3.5. Pyrenyl-Actin Polymerization Assays

Actin polymerization assays were carried out as previously described [5,6]. Briefly, pyrene-labeled, gel-filtered Ca²⁺-actin (5% labeled; 2.5 µM final concentration) was pre-incubated with mDia1 or EnaΔL in the presence or absence of PFN1 and varying concentrations of actin oligomers or actin rings (0–200 nM) in reaction buffer (10 mM 3-(N-morpholino)propanesulfonic acid (MOPS), pH 7.0, 0.2 mM ATP, 0.5 mM DTT). Ca²⁺-ATP actin was then converted to Mg²⁺-ATP actin by the addition of 0.066 volumes of switch buffer (150 mM MOPS, pH 7.0, 3 mM ATP, 7.5 mM DTT, 4.5 mM EGTA, 1.5 uM MgCl₂) and incubation for 2 min.
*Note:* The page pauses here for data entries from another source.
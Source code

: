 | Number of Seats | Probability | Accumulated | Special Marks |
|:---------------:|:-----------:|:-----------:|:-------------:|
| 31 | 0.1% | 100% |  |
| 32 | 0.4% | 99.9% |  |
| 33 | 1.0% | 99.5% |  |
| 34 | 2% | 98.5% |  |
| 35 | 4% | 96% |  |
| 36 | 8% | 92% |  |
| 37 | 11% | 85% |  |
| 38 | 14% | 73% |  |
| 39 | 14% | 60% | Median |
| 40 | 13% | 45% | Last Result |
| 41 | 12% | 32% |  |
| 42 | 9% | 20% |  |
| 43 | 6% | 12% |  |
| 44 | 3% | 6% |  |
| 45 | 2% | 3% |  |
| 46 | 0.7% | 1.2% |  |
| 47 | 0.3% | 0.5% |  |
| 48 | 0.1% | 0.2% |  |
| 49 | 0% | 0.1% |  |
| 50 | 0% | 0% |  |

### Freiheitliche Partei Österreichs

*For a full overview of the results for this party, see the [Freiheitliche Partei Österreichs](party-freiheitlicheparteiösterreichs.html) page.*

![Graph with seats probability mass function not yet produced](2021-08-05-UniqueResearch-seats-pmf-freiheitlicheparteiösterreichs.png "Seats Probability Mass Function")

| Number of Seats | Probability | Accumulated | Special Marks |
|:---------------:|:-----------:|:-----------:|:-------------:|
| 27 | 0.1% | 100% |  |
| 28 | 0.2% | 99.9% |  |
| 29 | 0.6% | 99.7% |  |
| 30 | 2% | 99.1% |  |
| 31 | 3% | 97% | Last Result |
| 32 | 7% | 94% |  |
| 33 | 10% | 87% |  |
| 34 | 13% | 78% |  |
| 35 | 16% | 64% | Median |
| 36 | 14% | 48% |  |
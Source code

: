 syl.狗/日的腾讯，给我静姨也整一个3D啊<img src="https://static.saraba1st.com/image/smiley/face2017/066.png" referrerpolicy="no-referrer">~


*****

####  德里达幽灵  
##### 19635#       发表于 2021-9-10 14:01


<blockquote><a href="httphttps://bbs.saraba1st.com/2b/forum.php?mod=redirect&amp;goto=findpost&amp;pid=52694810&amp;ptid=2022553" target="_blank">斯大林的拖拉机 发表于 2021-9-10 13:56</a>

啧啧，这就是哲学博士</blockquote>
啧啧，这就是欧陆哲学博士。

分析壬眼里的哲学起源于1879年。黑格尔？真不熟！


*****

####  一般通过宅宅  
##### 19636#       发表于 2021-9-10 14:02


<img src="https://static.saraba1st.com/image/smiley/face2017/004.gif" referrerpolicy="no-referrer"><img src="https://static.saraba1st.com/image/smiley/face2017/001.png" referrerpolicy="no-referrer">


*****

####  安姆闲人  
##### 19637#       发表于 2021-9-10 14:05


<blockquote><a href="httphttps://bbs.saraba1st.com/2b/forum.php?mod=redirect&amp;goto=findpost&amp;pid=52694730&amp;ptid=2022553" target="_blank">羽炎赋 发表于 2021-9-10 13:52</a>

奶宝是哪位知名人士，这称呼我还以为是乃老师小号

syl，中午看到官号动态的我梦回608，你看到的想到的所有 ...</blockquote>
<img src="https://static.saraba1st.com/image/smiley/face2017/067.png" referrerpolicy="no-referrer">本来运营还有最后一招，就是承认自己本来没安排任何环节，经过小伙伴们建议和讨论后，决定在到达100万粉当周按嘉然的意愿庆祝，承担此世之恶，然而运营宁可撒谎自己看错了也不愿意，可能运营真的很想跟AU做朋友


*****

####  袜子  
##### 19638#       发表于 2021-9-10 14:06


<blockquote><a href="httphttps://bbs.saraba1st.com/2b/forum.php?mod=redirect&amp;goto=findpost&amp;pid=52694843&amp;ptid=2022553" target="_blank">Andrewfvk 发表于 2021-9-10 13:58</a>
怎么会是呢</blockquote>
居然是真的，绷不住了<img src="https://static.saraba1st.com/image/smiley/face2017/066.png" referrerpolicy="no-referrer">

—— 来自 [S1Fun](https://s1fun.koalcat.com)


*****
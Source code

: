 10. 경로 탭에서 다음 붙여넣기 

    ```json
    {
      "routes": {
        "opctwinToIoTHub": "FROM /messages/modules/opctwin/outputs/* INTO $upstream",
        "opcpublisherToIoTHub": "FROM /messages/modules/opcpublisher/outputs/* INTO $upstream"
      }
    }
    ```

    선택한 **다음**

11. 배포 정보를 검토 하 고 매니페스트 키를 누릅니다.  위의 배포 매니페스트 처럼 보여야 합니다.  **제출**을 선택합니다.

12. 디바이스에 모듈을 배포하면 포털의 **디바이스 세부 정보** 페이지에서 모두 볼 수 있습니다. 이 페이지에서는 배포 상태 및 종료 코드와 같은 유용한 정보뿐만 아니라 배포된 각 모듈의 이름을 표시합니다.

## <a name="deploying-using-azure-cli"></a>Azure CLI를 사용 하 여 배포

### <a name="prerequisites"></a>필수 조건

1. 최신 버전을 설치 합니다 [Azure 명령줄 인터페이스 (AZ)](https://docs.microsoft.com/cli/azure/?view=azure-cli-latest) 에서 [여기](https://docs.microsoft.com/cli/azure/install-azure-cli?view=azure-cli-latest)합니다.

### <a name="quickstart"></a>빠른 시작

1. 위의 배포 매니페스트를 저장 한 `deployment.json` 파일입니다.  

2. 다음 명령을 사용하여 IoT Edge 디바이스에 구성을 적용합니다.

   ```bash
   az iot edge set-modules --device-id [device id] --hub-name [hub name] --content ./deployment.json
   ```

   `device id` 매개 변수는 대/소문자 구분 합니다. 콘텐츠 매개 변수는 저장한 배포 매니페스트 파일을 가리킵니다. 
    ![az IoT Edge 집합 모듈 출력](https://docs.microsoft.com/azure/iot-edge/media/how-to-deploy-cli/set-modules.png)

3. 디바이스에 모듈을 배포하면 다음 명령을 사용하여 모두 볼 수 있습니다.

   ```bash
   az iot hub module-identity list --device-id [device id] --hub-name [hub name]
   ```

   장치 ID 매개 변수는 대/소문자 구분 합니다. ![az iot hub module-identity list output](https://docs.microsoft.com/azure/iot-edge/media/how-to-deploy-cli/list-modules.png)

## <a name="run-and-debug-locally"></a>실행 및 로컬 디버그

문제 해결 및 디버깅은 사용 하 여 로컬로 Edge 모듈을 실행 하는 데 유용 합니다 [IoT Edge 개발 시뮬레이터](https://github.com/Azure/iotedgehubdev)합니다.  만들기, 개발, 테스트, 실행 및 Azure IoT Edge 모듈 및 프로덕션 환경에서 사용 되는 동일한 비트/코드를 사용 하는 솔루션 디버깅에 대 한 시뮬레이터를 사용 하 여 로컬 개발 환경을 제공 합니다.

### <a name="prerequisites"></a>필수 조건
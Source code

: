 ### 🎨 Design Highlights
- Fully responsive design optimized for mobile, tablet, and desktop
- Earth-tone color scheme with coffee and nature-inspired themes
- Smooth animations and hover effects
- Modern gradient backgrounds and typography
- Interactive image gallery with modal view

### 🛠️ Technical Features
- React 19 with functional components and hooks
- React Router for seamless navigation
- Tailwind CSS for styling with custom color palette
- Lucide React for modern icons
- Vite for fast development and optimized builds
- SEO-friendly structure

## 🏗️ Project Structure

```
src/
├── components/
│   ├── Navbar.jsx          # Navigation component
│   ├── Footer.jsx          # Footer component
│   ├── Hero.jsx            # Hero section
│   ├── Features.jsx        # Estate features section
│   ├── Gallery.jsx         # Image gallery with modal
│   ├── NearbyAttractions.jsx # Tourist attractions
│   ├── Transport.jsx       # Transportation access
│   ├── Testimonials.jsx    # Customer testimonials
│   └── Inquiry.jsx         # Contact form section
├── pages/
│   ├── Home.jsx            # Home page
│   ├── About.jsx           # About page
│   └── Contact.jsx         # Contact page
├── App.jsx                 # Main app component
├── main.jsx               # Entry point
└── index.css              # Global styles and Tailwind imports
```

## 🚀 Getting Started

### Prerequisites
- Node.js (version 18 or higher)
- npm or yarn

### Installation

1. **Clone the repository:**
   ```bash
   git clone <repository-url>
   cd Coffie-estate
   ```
Polymerization was initiated by the addition of 0.33 volumes of initiation buffer (30 mM MOPS, pH 7.0, 0.6 mM ATP, 1.5 mM DTT, 3 mM MgCl₂, 150 mM KCl) and monitored at λ_ex = 365 nm and λ_em = 407 nm on the Infinite M1000 Pro plate reader (Tecan US, Inc., Morrisville, NC, USA).

Inhibition of polymerization by linear or circular actin oligomers was assessed by calculating the tangent slope of each pyrene fluorescence trace at 50% (40–60% interval) of maximum polymerization and fitting the obtained data to a binding isotherm [54].